---- PROVIDED DATA

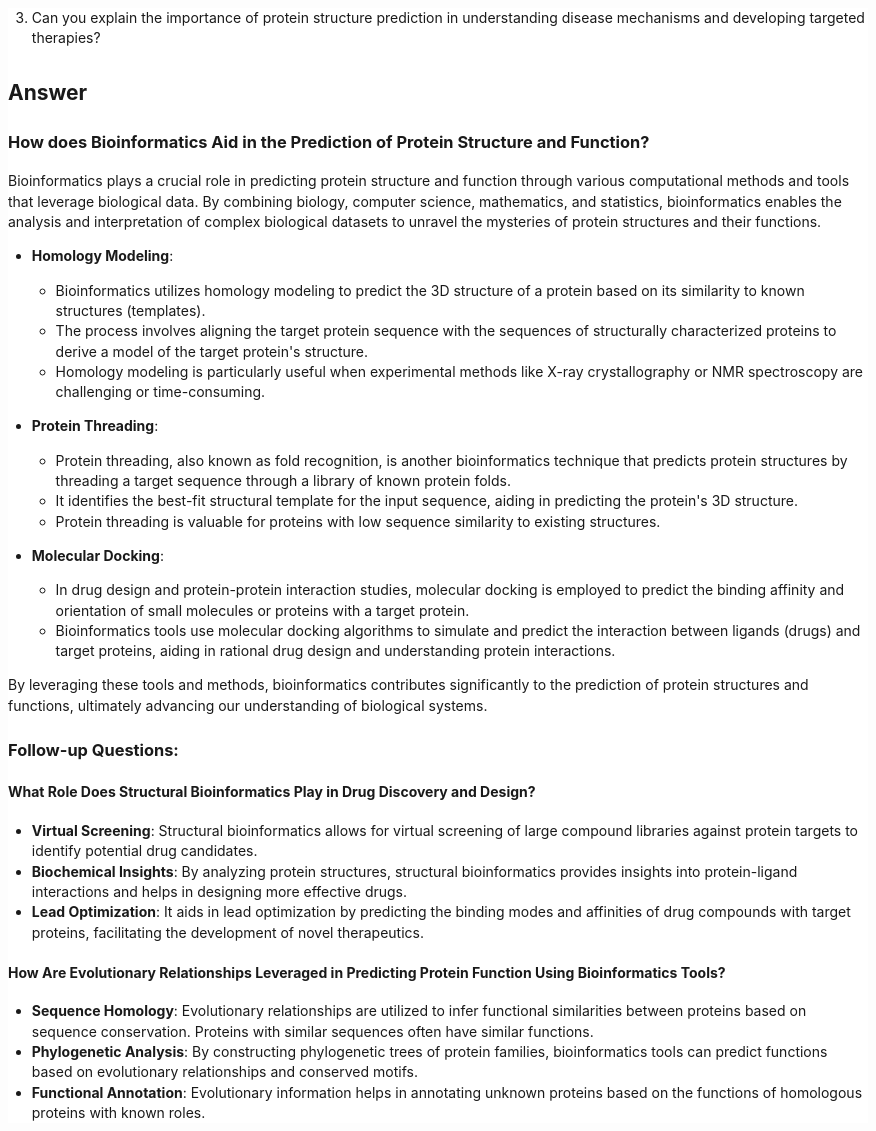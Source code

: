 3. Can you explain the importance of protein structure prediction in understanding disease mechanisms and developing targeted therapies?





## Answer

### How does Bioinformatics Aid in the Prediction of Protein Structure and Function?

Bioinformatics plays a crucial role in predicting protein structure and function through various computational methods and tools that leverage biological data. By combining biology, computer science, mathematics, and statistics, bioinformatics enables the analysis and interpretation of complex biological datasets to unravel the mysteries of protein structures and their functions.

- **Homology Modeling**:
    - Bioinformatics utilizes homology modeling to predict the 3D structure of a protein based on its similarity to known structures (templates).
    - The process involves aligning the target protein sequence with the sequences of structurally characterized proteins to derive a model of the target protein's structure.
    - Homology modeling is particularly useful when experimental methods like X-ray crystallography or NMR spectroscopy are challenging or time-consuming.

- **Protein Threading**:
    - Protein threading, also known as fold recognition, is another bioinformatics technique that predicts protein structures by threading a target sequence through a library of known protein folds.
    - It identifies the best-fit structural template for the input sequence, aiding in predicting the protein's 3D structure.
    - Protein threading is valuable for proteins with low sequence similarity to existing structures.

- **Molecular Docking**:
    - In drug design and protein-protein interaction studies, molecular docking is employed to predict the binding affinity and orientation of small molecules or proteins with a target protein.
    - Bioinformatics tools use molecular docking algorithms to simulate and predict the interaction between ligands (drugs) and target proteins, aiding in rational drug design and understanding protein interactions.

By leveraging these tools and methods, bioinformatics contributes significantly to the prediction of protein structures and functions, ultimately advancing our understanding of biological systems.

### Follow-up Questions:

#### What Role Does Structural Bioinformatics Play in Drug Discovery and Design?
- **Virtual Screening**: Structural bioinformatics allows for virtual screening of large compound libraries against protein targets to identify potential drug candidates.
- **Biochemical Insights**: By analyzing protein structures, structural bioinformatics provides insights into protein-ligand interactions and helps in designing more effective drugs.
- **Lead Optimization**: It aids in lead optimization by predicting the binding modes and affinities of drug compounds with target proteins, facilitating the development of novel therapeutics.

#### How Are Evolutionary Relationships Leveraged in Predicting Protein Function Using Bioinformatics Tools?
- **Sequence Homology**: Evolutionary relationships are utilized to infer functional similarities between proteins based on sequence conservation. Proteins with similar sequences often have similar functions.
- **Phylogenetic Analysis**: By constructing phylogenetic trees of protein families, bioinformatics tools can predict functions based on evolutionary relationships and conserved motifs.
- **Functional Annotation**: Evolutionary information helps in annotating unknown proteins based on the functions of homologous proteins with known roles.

--------
---- PROVIDED DATA

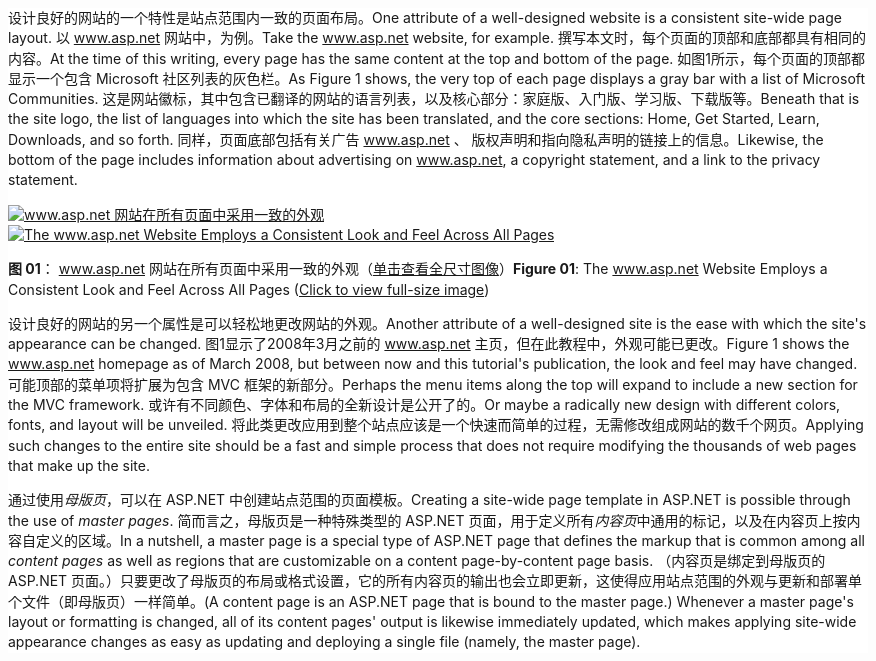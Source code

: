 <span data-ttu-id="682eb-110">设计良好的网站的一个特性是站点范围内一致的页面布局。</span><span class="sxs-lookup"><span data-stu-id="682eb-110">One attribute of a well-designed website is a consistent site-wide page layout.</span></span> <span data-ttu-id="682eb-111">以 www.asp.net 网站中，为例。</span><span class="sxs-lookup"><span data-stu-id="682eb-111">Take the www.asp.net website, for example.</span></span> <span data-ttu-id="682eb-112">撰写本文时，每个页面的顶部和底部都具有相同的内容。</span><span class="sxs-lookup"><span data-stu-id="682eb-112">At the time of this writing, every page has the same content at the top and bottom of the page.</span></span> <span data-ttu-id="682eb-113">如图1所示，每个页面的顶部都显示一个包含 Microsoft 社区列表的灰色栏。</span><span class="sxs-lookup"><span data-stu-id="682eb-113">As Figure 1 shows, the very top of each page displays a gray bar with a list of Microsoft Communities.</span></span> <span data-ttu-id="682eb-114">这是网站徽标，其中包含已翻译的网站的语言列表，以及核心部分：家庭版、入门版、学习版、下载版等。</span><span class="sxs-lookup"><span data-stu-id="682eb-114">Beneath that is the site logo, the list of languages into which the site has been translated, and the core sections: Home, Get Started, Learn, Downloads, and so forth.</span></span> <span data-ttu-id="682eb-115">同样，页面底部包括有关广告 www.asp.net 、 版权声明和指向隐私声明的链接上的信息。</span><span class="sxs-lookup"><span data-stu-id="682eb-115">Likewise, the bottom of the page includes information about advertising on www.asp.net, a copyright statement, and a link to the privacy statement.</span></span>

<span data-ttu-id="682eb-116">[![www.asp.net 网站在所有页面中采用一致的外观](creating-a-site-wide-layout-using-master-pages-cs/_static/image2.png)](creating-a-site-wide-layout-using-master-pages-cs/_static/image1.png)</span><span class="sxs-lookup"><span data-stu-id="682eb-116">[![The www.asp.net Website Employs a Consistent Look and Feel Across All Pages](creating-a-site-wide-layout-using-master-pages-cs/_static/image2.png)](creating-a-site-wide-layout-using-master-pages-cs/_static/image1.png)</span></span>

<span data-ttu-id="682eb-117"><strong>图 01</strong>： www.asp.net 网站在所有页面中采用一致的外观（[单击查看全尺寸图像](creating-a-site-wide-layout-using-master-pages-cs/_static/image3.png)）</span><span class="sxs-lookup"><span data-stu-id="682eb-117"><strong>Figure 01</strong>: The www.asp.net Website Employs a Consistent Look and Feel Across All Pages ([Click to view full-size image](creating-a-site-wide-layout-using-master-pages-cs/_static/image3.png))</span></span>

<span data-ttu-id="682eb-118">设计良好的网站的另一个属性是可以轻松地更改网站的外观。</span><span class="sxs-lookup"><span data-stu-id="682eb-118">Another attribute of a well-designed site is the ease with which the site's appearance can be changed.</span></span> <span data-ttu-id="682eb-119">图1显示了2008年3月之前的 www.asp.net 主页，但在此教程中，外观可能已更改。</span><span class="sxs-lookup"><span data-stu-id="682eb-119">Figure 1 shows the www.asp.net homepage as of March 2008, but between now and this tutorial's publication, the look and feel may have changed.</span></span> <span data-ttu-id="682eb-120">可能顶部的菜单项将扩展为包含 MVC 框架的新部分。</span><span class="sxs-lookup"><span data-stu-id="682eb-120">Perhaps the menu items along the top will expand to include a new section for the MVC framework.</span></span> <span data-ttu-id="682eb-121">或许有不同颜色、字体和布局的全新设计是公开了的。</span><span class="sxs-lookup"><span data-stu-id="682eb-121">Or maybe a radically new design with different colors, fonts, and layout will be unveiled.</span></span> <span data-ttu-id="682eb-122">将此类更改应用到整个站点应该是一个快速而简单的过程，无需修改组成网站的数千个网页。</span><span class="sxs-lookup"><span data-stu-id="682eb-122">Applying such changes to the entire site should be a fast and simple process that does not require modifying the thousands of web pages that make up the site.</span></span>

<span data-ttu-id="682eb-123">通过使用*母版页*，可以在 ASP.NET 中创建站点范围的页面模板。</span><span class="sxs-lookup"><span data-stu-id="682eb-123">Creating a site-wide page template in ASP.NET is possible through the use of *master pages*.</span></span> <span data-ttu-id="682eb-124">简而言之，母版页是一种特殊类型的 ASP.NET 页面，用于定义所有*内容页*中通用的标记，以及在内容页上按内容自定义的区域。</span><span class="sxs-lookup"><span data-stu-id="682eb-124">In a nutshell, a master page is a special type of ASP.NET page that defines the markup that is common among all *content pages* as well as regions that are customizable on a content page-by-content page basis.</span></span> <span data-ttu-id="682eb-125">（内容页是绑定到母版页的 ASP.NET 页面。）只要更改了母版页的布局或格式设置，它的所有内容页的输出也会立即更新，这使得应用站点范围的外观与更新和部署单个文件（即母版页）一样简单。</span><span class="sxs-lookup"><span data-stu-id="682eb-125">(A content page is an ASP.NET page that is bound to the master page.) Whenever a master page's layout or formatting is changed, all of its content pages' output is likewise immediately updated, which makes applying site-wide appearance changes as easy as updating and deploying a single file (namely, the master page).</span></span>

--------

◆ WORK INSTRUCTION
Count how many lines above carry the word "similarity". Only the number is required.

◆ ANSWER FOR THE TASK
2